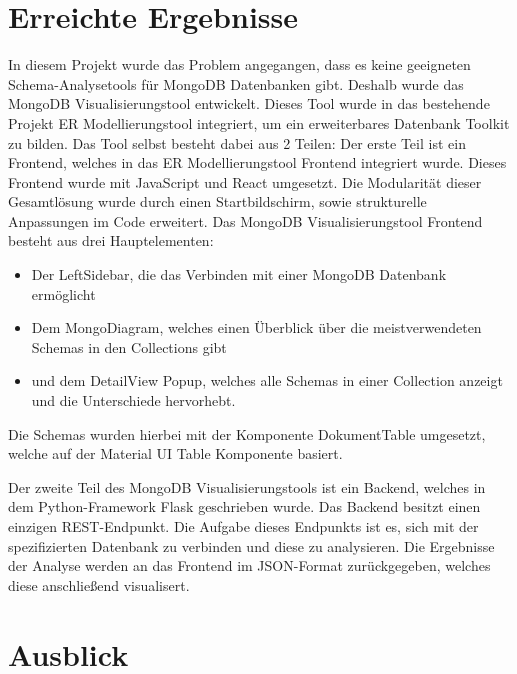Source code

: \section{Erreichte Ergebnisse}
\label{sec:ergebnisse}

\iffalse
Die Zusammenfassung dient dazu, die wesentlichen Ergebnisse des 
Praktikums und vor allem die entwickelte Problemlösung und den 
erreichten Fortschritt darzustellen. (Sie haben Ihr Ziel erreicht und 
dies nachgewiesen).
\fi

In diesem Projekt wurde das Problem angegangen, dass es keine geeigneten Schema-Analysetools für MongoDB Datenbanken gibt.
Deshalb wurde das MongoDB Visualisierungstool entwickelt.
Dieses Tool wurde in das bestehende Projekt ER Modellierungstool integriert, um ein erweiterbares Datenbank Toolkit zu bilden.
Das Tool selbst besteht dabei aus 2 Teilen:
Der erste Teil ist ein Frontend, welches in das ER Modellierungstool Frontend integriert wurde.
Dieses Frontend wurde mit JavaScript und React umgesetzt.
Die Modularität dieser Gesamtlösung wurde durch einen Startbildschirm, sowie strukturelle Anpassungen im Code erweitert.
Das MongoDB Visualisierungstool Frontend besteht aus drei Hauptelementen:
\begin{itemize}
    \item Der LeftSidebar, die das Verbinden mit einer MongoDB Datenbank ermöglicht
    \item Dem MongoDiagram, welches einen Überblick über die meistverwendeten Schemas in den Collections gibt
    \item und dem DetailView Popup, welches alle Schemas in einer Collection anzeigt und die Unterschiede hervorhebt.
\end{itemize}

Die Schemas wurden hierbei mit der Komponente DokumentTable umgesetzt, welche auf der Material UI Table Komponente basiert.

Der zweite Teil des MongoDB Visualisierungstools ist ein Backend, welches in dem Python-Framework Flask geschrieben wurde.
Das Backend besitzt einen einzigen REST-Endpunkt.
Die Aufgabe dieses Endpunkts ist es, sich mit der spezifizierten Datenbank zu verbinden und diese zu analysieren.
Die Ergebnisse der Analyse werden an das Frontend im JSON-Format zurückgegeben, welches diese anschließend visualisert.

\section{Ausblick}
\label{sec:ausblick}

### PROBLEM REQUIREMENTS
Please return the material above unchanged, with every picture removed.

### RESULT FOR THIS EXERCISE
Source code

: \section{Erreichte Ergebnisse}
\label{sec:ergebnisse}

\iffalse
Die Zusammenfassung dient dazu, die wesentlichen Ergebnisse des 
Praktikums und vor allem die entwickelte Problemlösung und den 
erreichten Fortschritt darzustellen. (Sie haben Ihr Ziel erreicht und 
dies nachgewiesen).
\fi

In diesem Projekt wurde das Problem angegangen, dass es keine geeigneten Schema-Analysetools für MongoDB Datenbanken gibt.
Deshalb wurde das MongoDB Visualisierungstool entwickelt.
Dieses Tool wurde in das bestehende Projekt ER Modellierungstool integriert, um ein erweiterbares Datenbank Toolkit zu bilden.
Das Tool selbst besteht dabei aus 2 Teilen:
Der erste Teil ist ein Frontend, welches in das ER Modellierungstool Frontend integriert wurde.
Dieses Frontend wurde mit JavaScript und React umgesetzt.
Die Modularität dieser Gesamtlösung wurde durch einen Startbildschirm, sowie strukturelle Anpassungen im Code erweitert.
Das MongoDB Visualisierungstool Frontend besteht aus drei Hauptelementen:
\begin{itemize}
    \item Der LeftSidebar, die das Verbinden mit einer MongoDB Datenbank ermöglicht
    \item Dem MongoDiagram, welches einen Überblick über die meistverwendeten Schemas in den Collections gibt
    \item und dem DetailView Popup, welches alle Schemas in einer Collection anzeigt und die Unterschiede hervorhebt.
\end{itemize}

Die Schemas wurden hierbei mit der Komponente DokumentTable umgesetzt, welche auf der Material UI Table Komponente basiert.

Der zweite Teil des MongoDB Visualisierungstools ist ein Backend, welches in dem Python-Framework Flask geschrieben wurde.
Das Backend besitzt einen einzigen REST-Endpunkt.
Die Aufgabe dieses Endpunkts ist es, sich mit der spezifizierten Datenbank zu verbinden und diese zu analysieren.
Die Ergebnisse der Analyse werden an das Frontend im JSON-Format zurückgegeben, welches diese anschließend visualisert.

\section{Ausblick}
\label{sec:ausblick}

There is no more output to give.